The case of the day is Richmond Technologies, Inc. v. Aumtech Business Solutions (N.D. Cal. 2011). Richmond Technologies, which did business as ePayware, “provides enterprise resource planning software for financial service companies who provide credit card terminals to merchants.” So it is a middleman’s middleman’s middleman, I guess. Aumtech’s status was unclear. According to Richmond, Aumtech was “an unincorporated association consisting of Damien Joseph Polito, Jennifer Polito, and the principals of Aumtech i-Solutions Pvt. Ltd. (Shankar Bose and Ila Bose).” Aumtech i-Solutions was an Indian corporation with its offices in New Delhi, and the Boses were an Indian husband and wife. Aumtech, on the other hand, asserted that it was “a newly formed limited liability company of which Jennifer Polito is the President and Aumtech India is a member.” Damien Polito claimed to be “a prop maker for film production companies” with nothing to do with the Aumtech business.

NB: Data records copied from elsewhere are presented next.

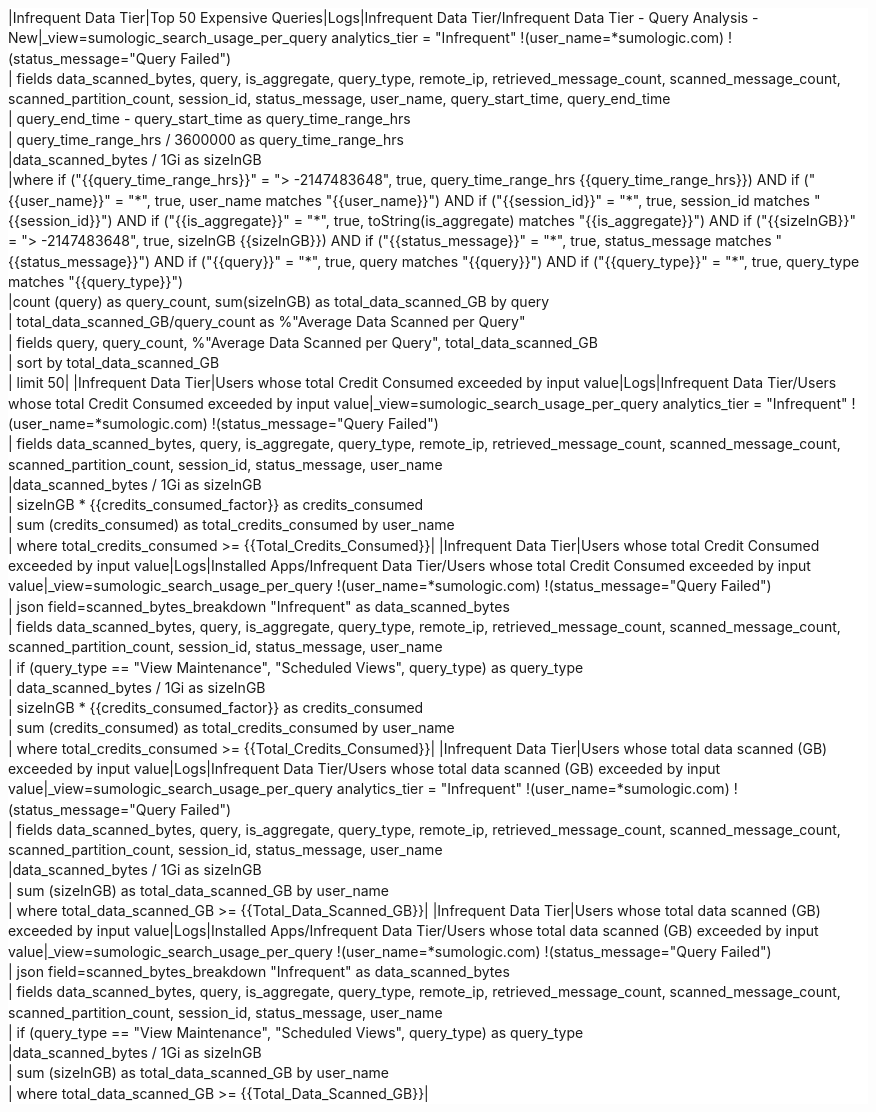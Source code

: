 |Infrequent Data Tier|Top 50 Expensive Queries|Logs|Infrequent Data Tier/Infrequent Data Tier - Query Analysis - New|\_view=sumologic\_search\_usage\_per\_query analytics\_tier = "Infrequent" !(user\_name=\*sumologic.com) !(status\_message="Query Failed")	<br />\| fields data\_scanned\_bytes, query, is\_aggregate, query\_type, remote\_ip, retrieved\_message\_count, scanned\_message\_count, scanned\_partition\_count, session\_id, status\_message, user\_name, query\_start\_time, query\_end\_time<br />\| query\_end\_time - query\_start\_time as query\_time\_range\_hrs<br />\| query\_time\_range\_hrs / 3600000 as query\_time\_range\_hrs<br />\|data\_scanned\_bytes / 1Gi as sizeInGB<br />\|where if ("{{query\_time\_range\_hrs}}" = "\> -2147483648", true, query\_time\_range\_hrs {{query\_time\_range\_hrs}}) AND if ("{{user\_name}}" = "\*", true, user\_name matches "{{user\_name}}") AND if ("{{session\_id}}" = "\*", true, session\_id matches "{{session\_id}}") AND if ("{{is\_aggregate}}" = "\*", true, toString(is\_aggregate) matches "{{is\_aggregate}}") AND if ("{{sizeInGB}}" = "\> -2147483648", true, sizeInGB {{sizeInGB}}) AND if ("{{status\_message}}" = "\*", true, status\_message matches "{{status\_message}}") AND if ("{{query}}" = "\*", true, query matches "{{query}}") AND if ("{{query\_type}}" = "\*", true, query\_type matches "{{query\_type}}")<br />\|count (query) as query\_count, sum(sizeInGB) as total\_data\_scanned\_GB by query<br />\| total\_data\_scanned\_GB/query\_count as %"Average Data Scanned per Query"<br />\| fields query, query\_count, %"Average Data Scanned per Query", total\_data\_scanned\_GB<br />\| sort by total\_data\_scanned\_GB<br />\| limit 50|
|Infrequent Data Tier|Users whose total Credit Consumed exceeded  by input value|Logs|Infrequent Data Tier/Users whose total Credit Consumed exceeded  by input value|\_view=sumologic\_search\_usage\_per\_query analytics\_tier = "Infrequent" !(user\_name=\*sumologic.com) !(status\_message="Query Failed")	<br />\| fields data\_scanned\_bytes, query, is\_aggregate, query\_type, remote\_ip, retrieved\_message\_count, scanned\_message\_count, scanned\_partition\_count, session\_id, status\_message, user\_name<br />\|data\_scanned\_bytes / 1Gi as sizeInGB<br />\| sizeInGB \* {{credits\_consumed\_factor}} as credits\_consumed<br />\| sum (credits\_consumed) as total\_credits\_consumed by user\_name<br />\| where total\_credits\_consumed \>= {{Total\_Credits\_Consumed}}|
|Infrequent Data Tier|Users whose total Credit Consumed exceeded  by input value|Logs|Installed Apps/Infrequent Data Tier/Users whose total Credit Consumed exceeded  by input value|\_view=sumologic\_search\_usage\_per\_query  !(user\_name=\*sumologic.com) !(status\_message="Query Failed")	<br />\| json field=scanned\_bytes\_breakdown "Infrequent" as data\_scanned\_bytes<br />\| fields data\_scanned\_bytes, query, is\_aggregate, query\_type, remote\_ip, retrieved\_message\_count, scanned\_message\_count, scanned\_partition\_count, session\_id, status\_message, user\_name<br />\| if (query\_type == "View Maintenance", "Scheduled Views", query\_type) as query\_type<br />\| data\_scanned\_bytes / 1Gi as sizeInGB<br />\| sizeInGB \* {{credits\_consumed\_factor}} as credits\_consumed<br />\| sum (credits\_consumed) as total\_credits\_consumed by user\_name<br />\| where total\_credits\_consumed \>= {{Total\_Credits\_Consumed}}|
|Infrequent Data Tier|Users whose total data scanned (GB) exceeded  by input value|Logs|Infrequent Data Tier/Users whose total data scanned (GB) exceeded  by input value|\_view=sumologic\_search\_usage\_per\_query analytics\_tier = "Infrequent" !(user\_name=\*sumologic.com) !(status\_message="Query Failed")	<br />\| fields data\_scanned\_bytes, query, is\_aggregate, query\_type, remote\_ip, retrieved\_message\_count, scanned\_message\_count, scanned\_partition\_count, session\_id, status\_message, user\_name<br />\|data\_scanned\_bytes / 1Gi as sizeInGB<br />\| sum (sizeInGB) as total\_data\_scanned\_GB by user\_name<br />\| where total\_data\_scanned\_GB \>= {{Total\_Data\_Scanned\_GB}}|
|Infrequent Data Tier|Users whose total data scanned (GB) exceeded  by input value|Logs|Installed Apps/Infrequent Data Tier/Users whose total data scanned (GB) exceeded  by input value|\_view=sumologic\_search\_usage\_per\_query  !(user\_name=\*sumologic.com) !(status\_message="Query Failed")	<br />\| json field=scanned\_bytes\_breakdown "Infrequent" as data\_scanned\_bytes<br />\| fields data\_scanned\_bytes, query, is\_aggregate, query\_type, remote\_ip, retrieved\_message\_count, scanned\_message\_count, scanned\_partition\_count, session\_id, status\_message, user\_name<br />\| if (query\_type == "View Maintenance", "Scheduled Views", query\_type) as query\_type<br />\|data\_scanned\_bytes / 1Gi as sizeInGB<br />\| sum (sizeInGB) as total\_data\_scanned\_GB by user\_name<br />\| where total\_data\_scanned\_GB \>= {{Total\_Data\_Scanned\_GB}}|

The claim was that Aumtech had a contract to supply software services for Richmond, but that Aumtech India and the Politos “hatched a plan” to sell the software services directly to Richmond’s customers in the United States. Richmond served process on the American defendants, Aumtech Business Solutions and the Politos, but beyond sending an email notice to Aumtech India and the Boses, Richmond had not served process on the Indian defendants. Richmond sought leave to make alternate service by serving the summons and complaint on the Indian defendants’ US lawyer, who had entered an appearance in the case.It argued that service via the central authority could take six to eight months.
The court permitted the alternate service, though its reasoning was imperfect. The court noted:
Some courts have reasoned that alternative service may be ordered pursuant to Rule 4(f)(3) as long as the alternative method of service is not expressly prohibited by the Convention or objected to by the receiving state.
The better reasoning, I think, is that because service on the attorney does not require transmission of a document to India, the Convention does not even come into play. Nor does service in the United States offend Indian sovereignty, though any plaintiff contemplating making use of alternative means of service ought to consider carefully whether the use of non-Convention methods of service will affect the willingness of the foreign state’s courts to recognize and enforce the judgment.